Copy out each line of the data that contains "length".

Data to examine -
↓

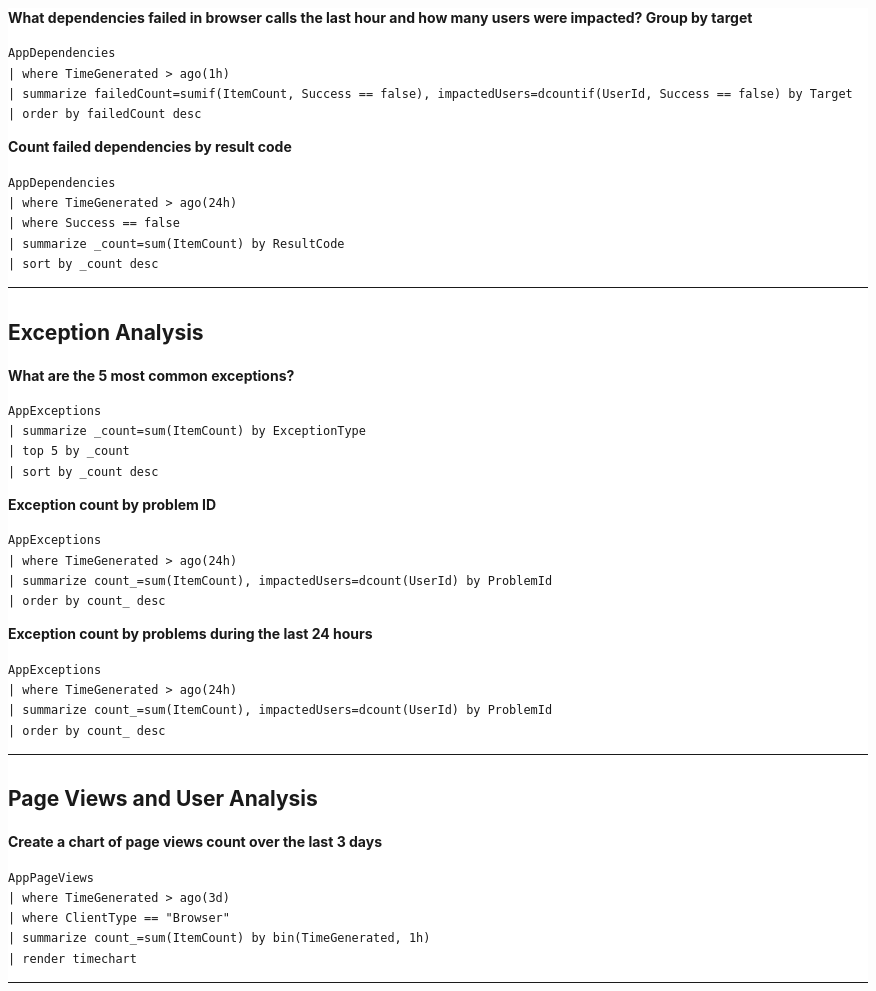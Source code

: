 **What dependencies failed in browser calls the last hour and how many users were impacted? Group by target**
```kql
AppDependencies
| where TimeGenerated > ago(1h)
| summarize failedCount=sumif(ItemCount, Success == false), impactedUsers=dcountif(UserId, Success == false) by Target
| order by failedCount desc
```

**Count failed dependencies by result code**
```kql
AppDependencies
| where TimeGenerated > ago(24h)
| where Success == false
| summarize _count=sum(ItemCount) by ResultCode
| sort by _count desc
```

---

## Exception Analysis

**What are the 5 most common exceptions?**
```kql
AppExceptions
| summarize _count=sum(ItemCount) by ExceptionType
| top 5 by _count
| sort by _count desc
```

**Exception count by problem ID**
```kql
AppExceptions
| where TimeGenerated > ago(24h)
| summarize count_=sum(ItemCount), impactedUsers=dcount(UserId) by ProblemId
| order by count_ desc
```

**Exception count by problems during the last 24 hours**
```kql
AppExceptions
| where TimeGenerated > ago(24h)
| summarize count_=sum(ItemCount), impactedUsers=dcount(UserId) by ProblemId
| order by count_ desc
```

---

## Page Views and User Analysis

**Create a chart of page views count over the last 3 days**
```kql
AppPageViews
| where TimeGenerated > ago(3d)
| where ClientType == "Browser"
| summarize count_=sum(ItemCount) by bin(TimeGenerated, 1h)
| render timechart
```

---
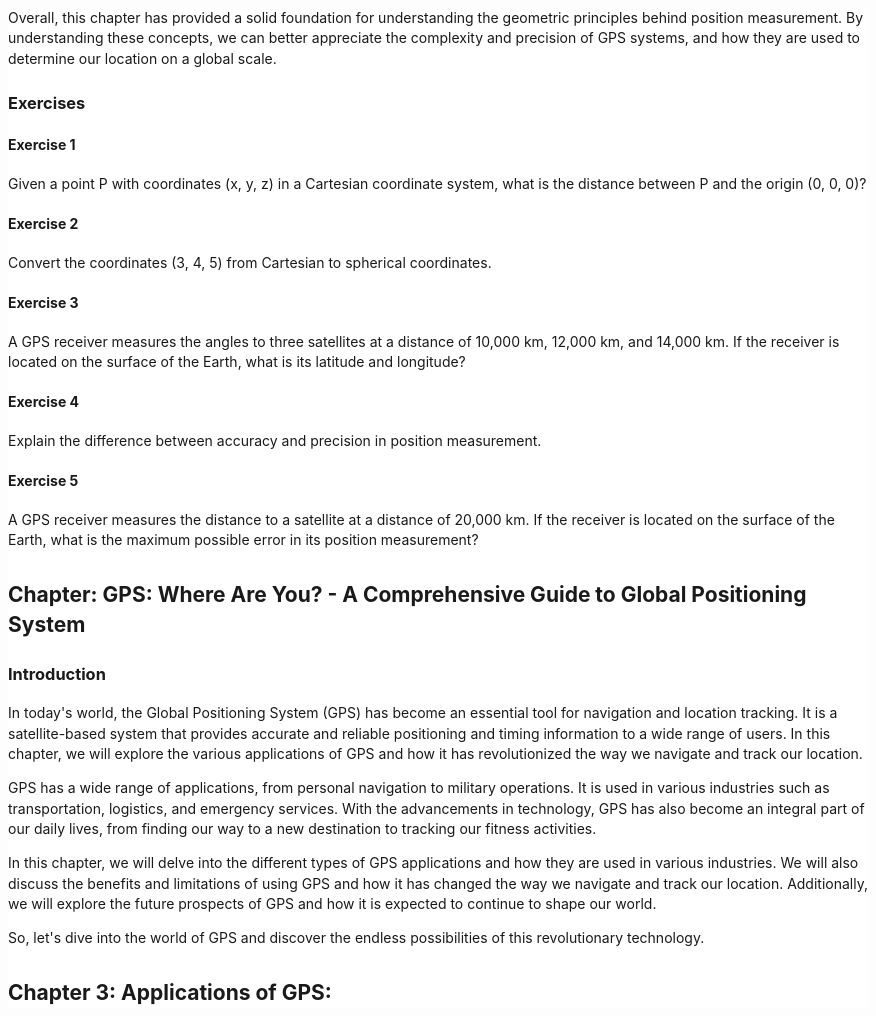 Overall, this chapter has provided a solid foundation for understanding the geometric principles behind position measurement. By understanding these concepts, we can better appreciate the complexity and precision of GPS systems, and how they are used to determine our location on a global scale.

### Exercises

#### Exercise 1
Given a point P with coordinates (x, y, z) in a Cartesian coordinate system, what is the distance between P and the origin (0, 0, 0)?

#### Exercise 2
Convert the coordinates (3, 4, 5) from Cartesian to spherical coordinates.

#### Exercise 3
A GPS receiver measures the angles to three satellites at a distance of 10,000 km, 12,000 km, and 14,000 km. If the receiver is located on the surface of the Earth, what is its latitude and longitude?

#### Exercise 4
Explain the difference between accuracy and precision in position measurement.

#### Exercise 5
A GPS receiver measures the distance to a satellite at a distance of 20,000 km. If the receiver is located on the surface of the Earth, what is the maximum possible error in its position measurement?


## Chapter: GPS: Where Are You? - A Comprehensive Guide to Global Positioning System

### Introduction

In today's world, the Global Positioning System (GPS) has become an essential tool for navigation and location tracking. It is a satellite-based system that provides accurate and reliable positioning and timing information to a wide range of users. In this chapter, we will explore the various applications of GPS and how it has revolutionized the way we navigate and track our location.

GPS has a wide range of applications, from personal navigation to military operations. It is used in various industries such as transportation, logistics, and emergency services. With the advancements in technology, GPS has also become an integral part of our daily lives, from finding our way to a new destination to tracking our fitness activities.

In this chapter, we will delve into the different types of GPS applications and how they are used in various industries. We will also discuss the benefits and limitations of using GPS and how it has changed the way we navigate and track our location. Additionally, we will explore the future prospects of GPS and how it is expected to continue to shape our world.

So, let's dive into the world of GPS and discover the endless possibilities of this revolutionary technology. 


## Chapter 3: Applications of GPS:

↑
↓

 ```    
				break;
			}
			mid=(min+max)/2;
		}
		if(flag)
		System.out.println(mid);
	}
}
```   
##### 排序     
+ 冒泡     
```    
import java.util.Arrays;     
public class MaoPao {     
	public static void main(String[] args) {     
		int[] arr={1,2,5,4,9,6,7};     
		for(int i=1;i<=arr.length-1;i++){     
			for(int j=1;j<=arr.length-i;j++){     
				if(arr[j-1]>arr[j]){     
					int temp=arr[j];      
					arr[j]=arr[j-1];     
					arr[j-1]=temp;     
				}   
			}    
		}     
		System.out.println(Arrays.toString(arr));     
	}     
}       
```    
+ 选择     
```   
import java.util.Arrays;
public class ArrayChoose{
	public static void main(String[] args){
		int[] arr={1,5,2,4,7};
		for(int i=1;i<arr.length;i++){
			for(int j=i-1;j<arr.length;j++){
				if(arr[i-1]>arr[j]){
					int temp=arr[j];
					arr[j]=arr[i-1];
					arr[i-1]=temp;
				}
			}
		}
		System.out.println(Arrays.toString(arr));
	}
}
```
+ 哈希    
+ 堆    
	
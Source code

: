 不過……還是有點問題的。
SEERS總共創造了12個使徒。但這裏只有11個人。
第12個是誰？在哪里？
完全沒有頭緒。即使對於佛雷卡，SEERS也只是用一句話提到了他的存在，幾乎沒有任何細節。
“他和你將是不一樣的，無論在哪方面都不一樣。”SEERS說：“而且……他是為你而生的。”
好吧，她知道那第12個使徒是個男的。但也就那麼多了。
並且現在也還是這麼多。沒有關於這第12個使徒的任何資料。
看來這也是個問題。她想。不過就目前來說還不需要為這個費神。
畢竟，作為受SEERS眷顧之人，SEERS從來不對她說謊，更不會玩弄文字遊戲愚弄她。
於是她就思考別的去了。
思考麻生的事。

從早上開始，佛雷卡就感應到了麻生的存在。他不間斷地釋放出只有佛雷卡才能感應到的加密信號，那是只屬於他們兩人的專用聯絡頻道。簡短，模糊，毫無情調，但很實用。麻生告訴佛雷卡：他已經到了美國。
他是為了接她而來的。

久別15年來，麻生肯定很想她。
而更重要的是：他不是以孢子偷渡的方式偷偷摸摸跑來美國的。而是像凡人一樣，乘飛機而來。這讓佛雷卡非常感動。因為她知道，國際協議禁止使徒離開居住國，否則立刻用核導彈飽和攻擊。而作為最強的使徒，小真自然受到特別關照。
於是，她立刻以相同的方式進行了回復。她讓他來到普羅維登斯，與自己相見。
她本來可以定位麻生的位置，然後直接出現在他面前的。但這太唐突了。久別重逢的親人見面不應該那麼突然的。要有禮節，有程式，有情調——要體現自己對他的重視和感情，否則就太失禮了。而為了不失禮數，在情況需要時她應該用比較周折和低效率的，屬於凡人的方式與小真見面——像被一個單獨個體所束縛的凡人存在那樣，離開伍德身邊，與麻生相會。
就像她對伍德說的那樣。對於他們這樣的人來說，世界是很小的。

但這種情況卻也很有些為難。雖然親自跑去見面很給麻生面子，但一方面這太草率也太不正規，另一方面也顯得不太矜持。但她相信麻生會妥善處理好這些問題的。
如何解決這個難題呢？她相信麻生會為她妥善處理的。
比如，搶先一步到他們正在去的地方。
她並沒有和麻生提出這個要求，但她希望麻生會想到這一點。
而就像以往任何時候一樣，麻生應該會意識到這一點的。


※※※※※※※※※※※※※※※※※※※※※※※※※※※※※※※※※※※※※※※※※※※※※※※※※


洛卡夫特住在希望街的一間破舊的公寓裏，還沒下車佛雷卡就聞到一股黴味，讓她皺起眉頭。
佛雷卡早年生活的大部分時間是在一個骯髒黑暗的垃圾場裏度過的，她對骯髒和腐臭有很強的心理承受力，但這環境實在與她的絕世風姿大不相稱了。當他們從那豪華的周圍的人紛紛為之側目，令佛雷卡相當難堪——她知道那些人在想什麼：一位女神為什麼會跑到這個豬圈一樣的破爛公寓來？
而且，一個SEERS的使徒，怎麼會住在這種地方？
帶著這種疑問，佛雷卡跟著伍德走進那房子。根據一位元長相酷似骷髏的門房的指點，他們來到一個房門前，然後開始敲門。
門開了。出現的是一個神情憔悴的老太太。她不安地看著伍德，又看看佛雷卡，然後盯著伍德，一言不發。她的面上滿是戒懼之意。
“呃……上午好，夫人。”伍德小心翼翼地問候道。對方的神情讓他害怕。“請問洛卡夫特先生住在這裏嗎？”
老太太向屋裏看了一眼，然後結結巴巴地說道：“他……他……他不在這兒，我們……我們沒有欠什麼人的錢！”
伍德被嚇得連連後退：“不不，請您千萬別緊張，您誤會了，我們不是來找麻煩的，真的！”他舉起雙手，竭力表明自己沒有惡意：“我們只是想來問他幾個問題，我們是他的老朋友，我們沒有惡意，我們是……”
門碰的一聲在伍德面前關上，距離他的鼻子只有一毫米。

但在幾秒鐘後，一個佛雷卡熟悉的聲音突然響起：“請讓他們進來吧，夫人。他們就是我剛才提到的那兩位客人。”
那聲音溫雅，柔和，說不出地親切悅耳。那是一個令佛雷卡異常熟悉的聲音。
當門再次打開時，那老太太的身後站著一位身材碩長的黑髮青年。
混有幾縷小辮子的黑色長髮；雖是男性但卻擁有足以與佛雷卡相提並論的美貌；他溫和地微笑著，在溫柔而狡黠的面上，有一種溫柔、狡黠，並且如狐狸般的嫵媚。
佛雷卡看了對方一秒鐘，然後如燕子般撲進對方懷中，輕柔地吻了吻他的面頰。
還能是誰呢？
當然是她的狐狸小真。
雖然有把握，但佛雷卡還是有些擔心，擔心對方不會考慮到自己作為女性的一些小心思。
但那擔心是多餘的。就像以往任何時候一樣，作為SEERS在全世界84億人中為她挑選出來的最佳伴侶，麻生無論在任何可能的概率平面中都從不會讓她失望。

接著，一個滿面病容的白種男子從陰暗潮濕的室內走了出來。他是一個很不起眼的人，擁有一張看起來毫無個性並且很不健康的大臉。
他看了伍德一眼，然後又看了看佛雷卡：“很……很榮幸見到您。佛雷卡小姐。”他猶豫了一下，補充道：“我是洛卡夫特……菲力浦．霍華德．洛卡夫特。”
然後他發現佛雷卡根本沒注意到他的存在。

↑

Result -
		for(int i=1;i<=arr.length-1;i++){     
			for(int j=1;j<=arr.length-i;j++){     
		for(int i=1;i<arr.length;i++){
			for(int j=i-1;j<arr.length;j++){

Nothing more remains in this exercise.